May long weekend — Harrison Trail work

Our Harrison Hut is our least-accessible hut, but we are working on that. As the first work/fun trip of the year, we had some objectives. We wanted to find out if Spidery Creek was washed out, if we could even get to the trail head, if we could follow the trail, if the bridge still worked, and if there was too much snow to get to the Hut on foot. In other words, what has been happening up there since last Thanksgiving, when we had the last trip.

Because it’s so far, we needed a long weekend, and the Victoria Day long weekend was available. We designed some strategy to make the trip more successful. We left Vancouver just after noon Friday, which gave us lots of time to drive up, avoid any long-weekend traffic, do some gracious dining at One Mile in Pemberton, and still drive the dirt road in daylight. Making an extra-long weekend by driving up Friday is highly recommended, if you can do it.

When we got to Spidery Creek, we found that it had not washed out the road and was in fact behaving itself. After some navigation errors we found the road that leads to our trail head, set up the tents, and were asleep before the next carload arrived. During the night a small amount of inconsequential dampness fell from the sky.

Saturday not particularly early, we had breakfast, filled our packs with food, Clif bars, tools, damp tents and all sorts of other stuff and proceeded up the trail. A certain amount of sorting of the group occurred, so by the time the back half arrived at the logging road & hot springs turnoff, the front half was already starting up the second half of the trail, with Sam running back and forth carrying news from one end of the group to the other. The original plan was to split up and leave half the party camped at the hot springs turnoff, but when it came time to decide who was stopping and who was going up, nobody wanted to stop, so we all headed for the Hut at various speeds. We did dump the tents and spare food at the turnoff, though.
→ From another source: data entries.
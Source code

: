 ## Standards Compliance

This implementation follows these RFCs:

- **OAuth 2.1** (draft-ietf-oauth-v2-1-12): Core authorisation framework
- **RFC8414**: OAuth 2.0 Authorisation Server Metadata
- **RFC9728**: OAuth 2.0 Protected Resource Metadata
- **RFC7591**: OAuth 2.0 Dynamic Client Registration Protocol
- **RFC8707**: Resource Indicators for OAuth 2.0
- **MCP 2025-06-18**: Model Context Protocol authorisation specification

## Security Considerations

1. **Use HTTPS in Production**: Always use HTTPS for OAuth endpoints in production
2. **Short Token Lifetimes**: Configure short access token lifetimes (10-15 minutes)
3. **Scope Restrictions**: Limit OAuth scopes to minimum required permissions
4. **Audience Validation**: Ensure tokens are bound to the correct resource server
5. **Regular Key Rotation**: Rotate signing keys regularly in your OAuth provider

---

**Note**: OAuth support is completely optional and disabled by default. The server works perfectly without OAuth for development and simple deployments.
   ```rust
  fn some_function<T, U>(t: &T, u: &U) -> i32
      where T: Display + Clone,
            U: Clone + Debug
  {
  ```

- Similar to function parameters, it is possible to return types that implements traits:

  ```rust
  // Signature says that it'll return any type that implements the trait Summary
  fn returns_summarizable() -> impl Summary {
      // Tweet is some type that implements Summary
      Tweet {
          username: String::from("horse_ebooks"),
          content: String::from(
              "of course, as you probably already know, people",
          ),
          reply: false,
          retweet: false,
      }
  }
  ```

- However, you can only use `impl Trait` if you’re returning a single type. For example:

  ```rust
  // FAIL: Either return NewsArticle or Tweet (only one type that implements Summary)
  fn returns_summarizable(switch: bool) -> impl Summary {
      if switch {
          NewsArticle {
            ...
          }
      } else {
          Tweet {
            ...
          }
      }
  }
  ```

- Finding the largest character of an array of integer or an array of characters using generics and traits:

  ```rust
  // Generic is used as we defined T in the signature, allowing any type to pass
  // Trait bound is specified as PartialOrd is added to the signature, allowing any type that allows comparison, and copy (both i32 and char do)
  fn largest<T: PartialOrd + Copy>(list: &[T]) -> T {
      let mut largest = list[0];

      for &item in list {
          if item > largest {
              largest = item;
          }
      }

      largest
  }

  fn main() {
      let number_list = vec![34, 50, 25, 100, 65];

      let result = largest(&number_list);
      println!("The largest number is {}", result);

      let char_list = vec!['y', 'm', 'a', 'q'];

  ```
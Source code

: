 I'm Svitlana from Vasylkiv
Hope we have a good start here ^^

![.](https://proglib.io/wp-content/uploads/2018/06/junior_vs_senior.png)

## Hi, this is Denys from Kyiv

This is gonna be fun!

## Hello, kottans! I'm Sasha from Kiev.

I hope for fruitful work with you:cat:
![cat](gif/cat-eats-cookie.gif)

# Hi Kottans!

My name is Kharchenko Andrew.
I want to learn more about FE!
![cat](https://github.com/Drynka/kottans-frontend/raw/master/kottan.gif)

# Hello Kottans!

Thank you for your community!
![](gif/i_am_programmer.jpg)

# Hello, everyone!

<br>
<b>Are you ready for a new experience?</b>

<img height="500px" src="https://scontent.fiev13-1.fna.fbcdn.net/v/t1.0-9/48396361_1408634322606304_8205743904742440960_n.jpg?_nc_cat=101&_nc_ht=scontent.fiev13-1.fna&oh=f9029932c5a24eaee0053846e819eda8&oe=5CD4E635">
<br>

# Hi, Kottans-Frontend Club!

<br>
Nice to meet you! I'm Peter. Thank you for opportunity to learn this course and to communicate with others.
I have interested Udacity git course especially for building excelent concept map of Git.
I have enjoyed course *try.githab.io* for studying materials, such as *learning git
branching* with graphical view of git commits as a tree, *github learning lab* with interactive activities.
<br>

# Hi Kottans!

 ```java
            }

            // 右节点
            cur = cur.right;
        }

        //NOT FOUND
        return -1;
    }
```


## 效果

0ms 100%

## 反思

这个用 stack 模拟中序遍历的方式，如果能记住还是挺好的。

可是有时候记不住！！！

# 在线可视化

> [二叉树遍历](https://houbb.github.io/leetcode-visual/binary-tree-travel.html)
The second half of the trail has a lot of side-hill and interesting bits, and way more snow, of course. We crossed Pika Creek mostly without incident, and hauled ourselves up the other side of the Pika Creek valley, over a few ridges, all the while wondering, and hoping, that the two bridges across Barr Creek would be there and in good shape. Well, they were both useable but one was broken. After the excitement of the bridges, it was just a “Grouse Grind + snow”, and we arrived at the Hut. We were just making ourselves comfortable when Bram and Rebecca arrived (on skis!). They got toughness points, as they were planning to be up for a couple of days. We took a few measurements, put some effort into drying our boots, and went to sleep. Some snoring occurred, as usual.

Sunday the plan was to hike back to the tent cache, then down to the hot springs, then back to the tents after we had checked the hot springs. That is pretty well what we did, except we left Neil, Sam, and Mirko up at the hut as they had plans. The rest of us did varying amounts of trail work, then all showed up at the hot springs. Apparently a party including the legendary Mark Grist was spending the night at the hot springs, but they were not present when we arrived, so we (Carla, Anne, moi) briefly had the whole place to ourselves until others started trickling in. The hot springs were gorgeous but I’ll leave that to others to describe. Back at the tents we ate as much as we could so we wouldn’t need to carry so much out. During the night it rained 4mm into my pot.

Monday morning we got up, again not particularly early, packed up, and just as we started on the trail, Sam arrived, having run all the way from the Hut in under 2 hours. Sam was having a good day and claimed he wanted to run all the way to Pemberton, but he only ran about 10 km of the Lillooet South road before he accepted a ride. The rest of us trickled back to the cars around 1:30 pm and headed to Pemberton for some expensive restaurant food. Ride home was mostly uneventful.

What we learned. Road is good, 4wd at the end. Lower trail is good. Couple big logs need sawing. Snow is late this year. Hot springs are good though somebody has drained my favourite pool; we had to use my #2 pool. Upper trail needs work, with lots of side-hill, places where you could fall off it with consequences. Re-bar, logs can be used to improve it a lot. The bridge that we put in last summer, needs work. We didn’t find the chain which was helicoptered up in Feb; as there’s still 2m of snow around the Hut, we’ll probably find the chain after the snow melts. We need to use chain in a few spots as the old climbing ropes are pretty well eaten by chipmunks or something. With all the snow around, we crossed streams on snow bridges a lot, and usually somebody would collapse the bridge before we were all across. Feet got damp. The creek beside the Hut was totally crossable on a snow bridge. We found two caches of re-bar left from last fall, and marked them with GPS waypoints. Some of our beautiful orange markers have apparently been attacked by some creature and the orange stuff removed, leaving mostly just the aluminium backing. In some instances the markers were nailed to dead trees which have now fallen over. We should preferably nail to live trees.

Conclusions: It would be good if there are more trips up there on long weekends this summer, either naturally occurring long weekends or long weekends we make ourselves. There will be a week-long trip up there towards the end of August to put corrugated sheet steel on the hut, and to build the prefab outhouse. If you are at all handy with tools and you can spare a week, give it some thought. It’s gorgeous up there.